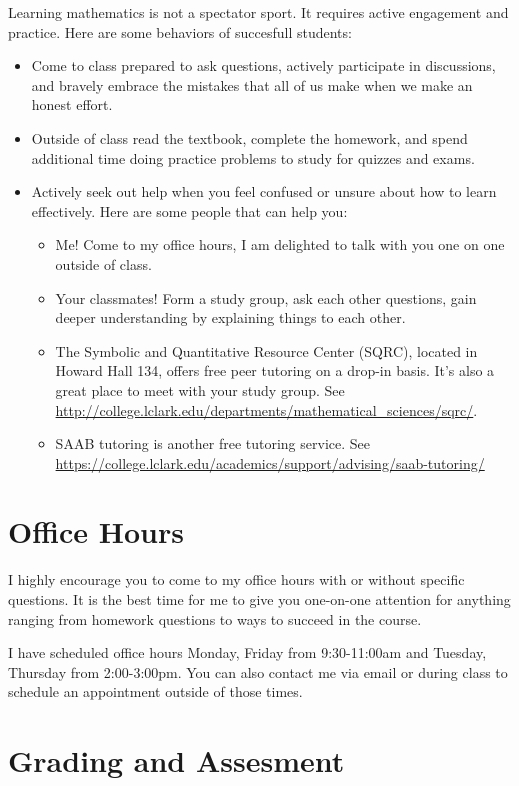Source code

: \documentclass[11pt]{article}
\begin{document}
Learning mathematics is not a spectator sport. It requires active engagement and practice. Here are some behaviors of succesfull students:
\begin{itemize}
    \item Come to class prepared to ask questions, actively participate in discussions, and bravely embrace the mistakes that all of us make when we make an honest effort. 
    \item Outside of class read the textbook, complete the homework, and spend additional time doing practice problems to study for quizzes and exams.
    \item Actively seek out help when you feel confused or unsure about how to learn effectively. Here are some people that can help you:
    \begin{itemize}
        \item Me! Come to my office hours, I am delighted to talk with you one on one outside of class.
        \item Your classmates! Form a study group, ask each other questions, gain deeper understanding by explaining things to each other.
        \item The Symbolic and Quantitative Resource Center (SQRC), located in  Howard Hall 134, offers free peer tutoring on a drop-in basis. It's also a great place to meet with your study group. See \url{http://college.lclark.edu/departments/mathematical_sciences/sqrc/}.
        \item SAAB tutoring is another free tutoring service. See \url{https://college.lclark.edu/academics/support/advising/saab-tutoring/}
    \end{itemize}
\end{itemize}

\section*{Office Hours}

I highly encourage you to come to my office hours with or without specific questions. It is the best time for me to give you one-on-one attention for anything ranging from homework questions to ways to succeed in the course.

I have scheduled office hours Monday, Friday from 9:30-11:00am and Tuesday, Thursday from 2:00-3:00pm. You can also contact me via email or during class to schedule an appointment outside of those times.

\section*{Grading and Assesment}
\end{document}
***
* EXERCISE GOAL *
Going through the data above, count each line that contains "Here" and give only that figure.

* SOLUTION *
2